Affichant un optimisme béat, Bedos rapportait alors les vœux d’Algérois disposés à proroger le règne d’un Fakhamatouhou (son Excellence) que le ministre français des Affaires étrangères, Jean-Yves Le Drian, estimait, le 06 décembre 2017, « (…) intellectuellement apte à gouverner ».

On connaît mieux dorénavant les dégâts que causera l’alacrité de l’assigné à la résidence médicalisée de Zéralda. L’arrestation de blogueurs ou internautes le moquant ou de dessinateurs le caricaturant, l’emprisonnement des non-jeûneurs et d’amoureux se tenant la main, des ahmadis et mozabites puis le tabassage des médecins résidents auraient dû mieux éclairer le regard espiègle d’un homme hors-sol venu en quelque sorte soutenir le cinquième mandat de Bouteflika, du pseudo promoteur de la "Rahma" (grâce amnistiante) accordée le 08 juillet 1999 aux djihadistes de l’Armée islamique du salut (AİS), à des psychopathes corsetant les Algériens de morale millénariste.

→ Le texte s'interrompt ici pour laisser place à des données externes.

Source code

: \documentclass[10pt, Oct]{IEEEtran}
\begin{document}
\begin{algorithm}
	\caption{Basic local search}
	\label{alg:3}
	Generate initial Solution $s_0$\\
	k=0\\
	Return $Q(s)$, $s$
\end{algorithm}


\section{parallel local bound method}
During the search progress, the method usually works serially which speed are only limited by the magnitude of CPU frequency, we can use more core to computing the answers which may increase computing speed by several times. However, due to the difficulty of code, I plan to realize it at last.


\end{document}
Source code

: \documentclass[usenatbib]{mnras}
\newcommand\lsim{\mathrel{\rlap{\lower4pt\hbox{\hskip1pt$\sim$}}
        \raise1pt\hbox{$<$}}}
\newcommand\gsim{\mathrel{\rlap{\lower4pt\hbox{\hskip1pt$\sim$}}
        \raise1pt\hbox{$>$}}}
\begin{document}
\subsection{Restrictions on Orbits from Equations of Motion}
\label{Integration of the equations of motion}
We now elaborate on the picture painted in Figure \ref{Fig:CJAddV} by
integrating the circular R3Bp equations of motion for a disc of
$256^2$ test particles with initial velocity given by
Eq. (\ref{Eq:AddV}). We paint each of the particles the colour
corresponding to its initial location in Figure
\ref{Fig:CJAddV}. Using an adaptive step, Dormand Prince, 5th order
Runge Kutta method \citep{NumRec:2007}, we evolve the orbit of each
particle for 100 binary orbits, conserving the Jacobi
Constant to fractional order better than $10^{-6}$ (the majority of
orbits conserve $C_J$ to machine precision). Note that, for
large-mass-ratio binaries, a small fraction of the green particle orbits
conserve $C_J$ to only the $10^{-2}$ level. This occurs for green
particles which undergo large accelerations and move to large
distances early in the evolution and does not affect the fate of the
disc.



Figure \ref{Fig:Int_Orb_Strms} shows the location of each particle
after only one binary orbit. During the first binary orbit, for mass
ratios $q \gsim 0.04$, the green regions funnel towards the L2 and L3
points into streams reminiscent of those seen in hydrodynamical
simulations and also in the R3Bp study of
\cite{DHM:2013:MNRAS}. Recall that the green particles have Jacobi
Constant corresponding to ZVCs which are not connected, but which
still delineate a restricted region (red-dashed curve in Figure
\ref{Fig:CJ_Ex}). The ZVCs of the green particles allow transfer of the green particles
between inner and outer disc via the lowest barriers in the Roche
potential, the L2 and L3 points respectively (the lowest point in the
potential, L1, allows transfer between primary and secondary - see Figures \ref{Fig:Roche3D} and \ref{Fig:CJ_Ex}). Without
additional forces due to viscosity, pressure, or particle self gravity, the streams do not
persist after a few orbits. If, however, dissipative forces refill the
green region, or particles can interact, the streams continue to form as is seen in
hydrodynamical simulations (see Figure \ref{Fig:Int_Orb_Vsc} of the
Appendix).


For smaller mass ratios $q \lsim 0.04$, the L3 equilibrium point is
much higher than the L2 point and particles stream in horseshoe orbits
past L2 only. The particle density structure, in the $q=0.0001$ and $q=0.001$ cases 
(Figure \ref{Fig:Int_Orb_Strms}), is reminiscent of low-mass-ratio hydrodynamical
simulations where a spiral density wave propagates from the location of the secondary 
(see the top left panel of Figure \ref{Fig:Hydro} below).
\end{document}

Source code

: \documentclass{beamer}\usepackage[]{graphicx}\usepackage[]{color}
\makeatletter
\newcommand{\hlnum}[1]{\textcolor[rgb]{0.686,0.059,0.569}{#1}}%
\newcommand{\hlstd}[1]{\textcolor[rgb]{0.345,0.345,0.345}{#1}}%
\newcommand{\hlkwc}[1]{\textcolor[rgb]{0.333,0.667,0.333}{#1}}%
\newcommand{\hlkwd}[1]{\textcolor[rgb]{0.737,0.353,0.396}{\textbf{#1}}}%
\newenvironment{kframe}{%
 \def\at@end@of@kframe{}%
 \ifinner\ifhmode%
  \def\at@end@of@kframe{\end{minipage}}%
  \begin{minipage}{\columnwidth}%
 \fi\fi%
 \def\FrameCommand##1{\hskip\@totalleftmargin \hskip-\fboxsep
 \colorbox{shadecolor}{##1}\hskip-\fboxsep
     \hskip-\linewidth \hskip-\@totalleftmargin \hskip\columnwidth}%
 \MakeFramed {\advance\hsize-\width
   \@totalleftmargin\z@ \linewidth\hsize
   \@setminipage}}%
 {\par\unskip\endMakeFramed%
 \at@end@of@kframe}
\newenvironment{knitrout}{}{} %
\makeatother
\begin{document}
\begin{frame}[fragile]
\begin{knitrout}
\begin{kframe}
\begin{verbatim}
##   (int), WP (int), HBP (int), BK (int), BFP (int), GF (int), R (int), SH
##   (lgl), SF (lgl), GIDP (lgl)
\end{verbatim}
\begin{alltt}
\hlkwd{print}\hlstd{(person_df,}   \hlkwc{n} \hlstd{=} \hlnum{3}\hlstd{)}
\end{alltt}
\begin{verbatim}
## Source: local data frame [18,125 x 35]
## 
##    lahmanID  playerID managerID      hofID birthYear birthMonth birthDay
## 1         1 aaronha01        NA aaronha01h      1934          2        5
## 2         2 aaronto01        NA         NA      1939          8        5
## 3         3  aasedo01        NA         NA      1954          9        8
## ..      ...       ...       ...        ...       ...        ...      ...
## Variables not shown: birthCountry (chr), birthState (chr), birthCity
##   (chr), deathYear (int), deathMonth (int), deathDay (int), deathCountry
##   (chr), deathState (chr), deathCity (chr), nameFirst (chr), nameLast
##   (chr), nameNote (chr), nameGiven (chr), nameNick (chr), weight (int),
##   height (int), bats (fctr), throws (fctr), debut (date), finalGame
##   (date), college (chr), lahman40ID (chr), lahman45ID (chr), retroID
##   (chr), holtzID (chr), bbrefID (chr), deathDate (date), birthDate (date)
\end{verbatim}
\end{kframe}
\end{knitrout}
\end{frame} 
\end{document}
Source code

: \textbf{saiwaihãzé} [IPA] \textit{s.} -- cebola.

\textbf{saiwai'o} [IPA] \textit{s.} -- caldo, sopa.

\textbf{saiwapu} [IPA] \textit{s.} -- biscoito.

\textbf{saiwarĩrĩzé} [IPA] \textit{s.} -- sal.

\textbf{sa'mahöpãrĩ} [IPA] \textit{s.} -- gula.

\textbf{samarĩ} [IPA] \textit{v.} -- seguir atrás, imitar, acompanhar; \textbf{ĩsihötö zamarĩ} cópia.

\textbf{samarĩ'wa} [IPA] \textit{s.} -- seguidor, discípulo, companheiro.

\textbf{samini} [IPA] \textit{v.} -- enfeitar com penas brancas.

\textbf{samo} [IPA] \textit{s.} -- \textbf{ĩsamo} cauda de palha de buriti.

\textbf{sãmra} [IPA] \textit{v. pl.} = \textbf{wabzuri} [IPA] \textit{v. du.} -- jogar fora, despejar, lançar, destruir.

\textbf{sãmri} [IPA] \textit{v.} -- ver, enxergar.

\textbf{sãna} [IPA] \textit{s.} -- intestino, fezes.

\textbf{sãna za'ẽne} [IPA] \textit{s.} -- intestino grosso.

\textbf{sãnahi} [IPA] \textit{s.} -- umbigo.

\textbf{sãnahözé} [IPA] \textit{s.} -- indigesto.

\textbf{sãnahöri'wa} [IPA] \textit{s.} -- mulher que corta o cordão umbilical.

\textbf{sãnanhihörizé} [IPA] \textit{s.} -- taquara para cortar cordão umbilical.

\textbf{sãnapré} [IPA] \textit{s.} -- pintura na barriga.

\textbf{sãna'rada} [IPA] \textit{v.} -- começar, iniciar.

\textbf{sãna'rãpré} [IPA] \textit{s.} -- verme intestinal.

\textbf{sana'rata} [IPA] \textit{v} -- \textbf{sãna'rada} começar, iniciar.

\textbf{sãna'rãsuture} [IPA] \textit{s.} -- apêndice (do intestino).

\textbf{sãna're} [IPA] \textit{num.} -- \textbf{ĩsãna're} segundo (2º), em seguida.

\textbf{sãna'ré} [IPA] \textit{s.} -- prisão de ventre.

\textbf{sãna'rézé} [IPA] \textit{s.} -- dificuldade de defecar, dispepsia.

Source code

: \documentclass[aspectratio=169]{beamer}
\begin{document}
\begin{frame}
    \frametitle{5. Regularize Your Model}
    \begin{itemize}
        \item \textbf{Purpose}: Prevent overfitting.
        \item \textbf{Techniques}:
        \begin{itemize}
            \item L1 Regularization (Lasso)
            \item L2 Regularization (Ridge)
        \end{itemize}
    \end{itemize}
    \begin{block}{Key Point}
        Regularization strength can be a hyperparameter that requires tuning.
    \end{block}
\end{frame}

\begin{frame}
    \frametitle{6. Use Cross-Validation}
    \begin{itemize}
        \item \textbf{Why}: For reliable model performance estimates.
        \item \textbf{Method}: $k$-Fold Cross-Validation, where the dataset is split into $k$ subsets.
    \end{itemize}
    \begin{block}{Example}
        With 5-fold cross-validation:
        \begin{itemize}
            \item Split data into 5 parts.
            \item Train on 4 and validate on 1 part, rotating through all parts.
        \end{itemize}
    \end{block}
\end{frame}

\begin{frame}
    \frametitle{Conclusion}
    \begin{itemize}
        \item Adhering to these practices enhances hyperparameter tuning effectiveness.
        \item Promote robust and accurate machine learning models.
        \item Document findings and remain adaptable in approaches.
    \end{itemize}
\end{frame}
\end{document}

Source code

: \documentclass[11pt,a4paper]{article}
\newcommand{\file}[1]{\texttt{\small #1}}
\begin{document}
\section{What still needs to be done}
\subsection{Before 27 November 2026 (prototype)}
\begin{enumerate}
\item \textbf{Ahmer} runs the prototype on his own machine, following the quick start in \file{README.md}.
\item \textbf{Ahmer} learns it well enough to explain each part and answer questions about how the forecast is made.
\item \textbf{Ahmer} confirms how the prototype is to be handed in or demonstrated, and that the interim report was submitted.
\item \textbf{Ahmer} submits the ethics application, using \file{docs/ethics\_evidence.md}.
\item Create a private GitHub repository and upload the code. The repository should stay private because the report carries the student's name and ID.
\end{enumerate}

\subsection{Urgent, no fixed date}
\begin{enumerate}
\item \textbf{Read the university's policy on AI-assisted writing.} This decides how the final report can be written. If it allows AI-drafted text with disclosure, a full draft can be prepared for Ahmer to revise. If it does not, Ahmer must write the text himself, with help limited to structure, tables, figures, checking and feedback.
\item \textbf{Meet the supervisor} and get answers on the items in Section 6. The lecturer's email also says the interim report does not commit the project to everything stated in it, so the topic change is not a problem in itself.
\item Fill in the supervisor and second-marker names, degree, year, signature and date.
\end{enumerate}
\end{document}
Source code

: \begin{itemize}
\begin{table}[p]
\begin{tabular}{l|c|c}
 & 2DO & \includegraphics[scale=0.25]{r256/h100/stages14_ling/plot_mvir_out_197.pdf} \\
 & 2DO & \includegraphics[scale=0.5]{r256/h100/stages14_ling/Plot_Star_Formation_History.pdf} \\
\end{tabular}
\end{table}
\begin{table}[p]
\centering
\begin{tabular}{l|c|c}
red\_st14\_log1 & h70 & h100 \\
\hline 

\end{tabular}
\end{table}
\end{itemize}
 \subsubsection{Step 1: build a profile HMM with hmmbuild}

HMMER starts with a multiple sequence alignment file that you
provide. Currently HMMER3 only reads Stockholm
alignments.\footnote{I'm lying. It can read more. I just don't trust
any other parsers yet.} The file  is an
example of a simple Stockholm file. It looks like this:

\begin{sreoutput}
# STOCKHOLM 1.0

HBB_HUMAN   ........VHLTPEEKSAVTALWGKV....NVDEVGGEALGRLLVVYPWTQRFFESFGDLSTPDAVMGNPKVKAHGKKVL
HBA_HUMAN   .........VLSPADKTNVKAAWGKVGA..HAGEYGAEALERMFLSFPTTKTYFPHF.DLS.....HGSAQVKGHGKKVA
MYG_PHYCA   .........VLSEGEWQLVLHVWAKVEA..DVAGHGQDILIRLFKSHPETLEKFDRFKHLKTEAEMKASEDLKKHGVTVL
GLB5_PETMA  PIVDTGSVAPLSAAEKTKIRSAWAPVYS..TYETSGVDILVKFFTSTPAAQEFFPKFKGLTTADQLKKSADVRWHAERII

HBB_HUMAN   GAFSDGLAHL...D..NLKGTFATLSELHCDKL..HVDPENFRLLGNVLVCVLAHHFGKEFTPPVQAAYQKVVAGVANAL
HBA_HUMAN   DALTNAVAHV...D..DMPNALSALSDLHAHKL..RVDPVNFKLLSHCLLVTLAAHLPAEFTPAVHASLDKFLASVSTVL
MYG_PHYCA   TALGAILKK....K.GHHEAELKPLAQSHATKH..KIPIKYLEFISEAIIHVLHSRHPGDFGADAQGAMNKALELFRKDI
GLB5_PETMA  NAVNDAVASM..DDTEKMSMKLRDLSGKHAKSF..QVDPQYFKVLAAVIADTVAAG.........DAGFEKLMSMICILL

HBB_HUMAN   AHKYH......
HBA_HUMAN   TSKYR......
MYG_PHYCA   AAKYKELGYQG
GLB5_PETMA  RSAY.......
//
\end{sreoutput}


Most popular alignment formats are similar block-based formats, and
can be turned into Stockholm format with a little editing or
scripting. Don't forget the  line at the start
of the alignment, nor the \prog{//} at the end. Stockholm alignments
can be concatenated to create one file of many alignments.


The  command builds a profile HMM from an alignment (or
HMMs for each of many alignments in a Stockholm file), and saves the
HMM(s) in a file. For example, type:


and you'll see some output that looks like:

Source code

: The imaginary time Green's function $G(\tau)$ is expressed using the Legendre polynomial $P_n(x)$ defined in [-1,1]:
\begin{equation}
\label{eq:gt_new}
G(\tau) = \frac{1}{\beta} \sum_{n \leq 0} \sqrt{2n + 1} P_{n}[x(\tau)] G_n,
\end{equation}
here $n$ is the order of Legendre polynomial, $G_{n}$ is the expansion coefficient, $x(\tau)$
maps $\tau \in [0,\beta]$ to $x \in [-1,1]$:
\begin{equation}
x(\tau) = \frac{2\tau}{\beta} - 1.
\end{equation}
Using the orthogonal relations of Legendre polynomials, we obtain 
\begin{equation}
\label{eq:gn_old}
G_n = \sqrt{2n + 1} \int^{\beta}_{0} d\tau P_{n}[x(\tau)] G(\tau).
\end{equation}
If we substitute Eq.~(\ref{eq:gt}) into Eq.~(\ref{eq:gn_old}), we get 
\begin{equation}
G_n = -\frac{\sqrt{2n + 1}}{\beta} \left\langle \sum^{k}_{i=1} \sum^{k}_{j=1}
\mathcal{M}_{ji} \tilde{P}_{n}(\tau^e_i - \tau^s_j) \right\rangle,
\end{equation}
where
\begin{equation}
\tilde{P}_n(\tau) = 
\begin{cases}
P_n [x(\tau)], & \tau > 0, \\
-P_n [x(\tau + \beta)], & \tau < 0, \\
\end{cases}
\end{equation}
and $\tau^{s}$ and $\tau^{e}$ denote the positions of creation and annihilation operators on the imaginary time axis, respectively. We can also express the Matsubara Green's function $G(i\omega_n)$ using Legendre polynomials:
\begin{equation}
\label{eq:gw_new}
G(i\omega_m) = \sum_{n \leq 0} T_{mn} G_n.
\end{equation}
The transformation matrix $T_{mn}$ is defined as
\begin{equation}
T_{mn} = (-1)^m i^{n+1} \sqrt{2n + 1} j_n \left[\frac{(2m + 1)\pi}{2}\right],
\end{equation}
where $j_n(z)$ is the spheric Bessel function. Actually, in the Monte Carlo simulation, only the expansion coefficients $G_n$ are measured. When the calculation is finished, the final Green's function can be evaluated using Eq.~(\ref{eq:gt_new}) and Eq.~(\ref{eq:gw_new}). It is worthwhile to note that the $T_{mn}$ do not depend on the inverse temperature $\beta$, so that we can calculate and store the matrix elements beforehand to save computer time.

Préférant pardonner les égarements d’un artiste souvent sollicité lors de régulières présences au Maghreb des livres (manifestation organisée depuis plusieurs années à l’Hôtel de Ville de Paris) et remémorer les railleries funèbres de l’auteur de la pièce À Dieu, nous renouvelons (cette fois en guise d’hommage posthume) l’affective épitaphe tombale : "Po, Po, Po Guy, le con de tes Maures !". Nos condoléances à sa proche famille, plus particulièrement à son fils Nicolas.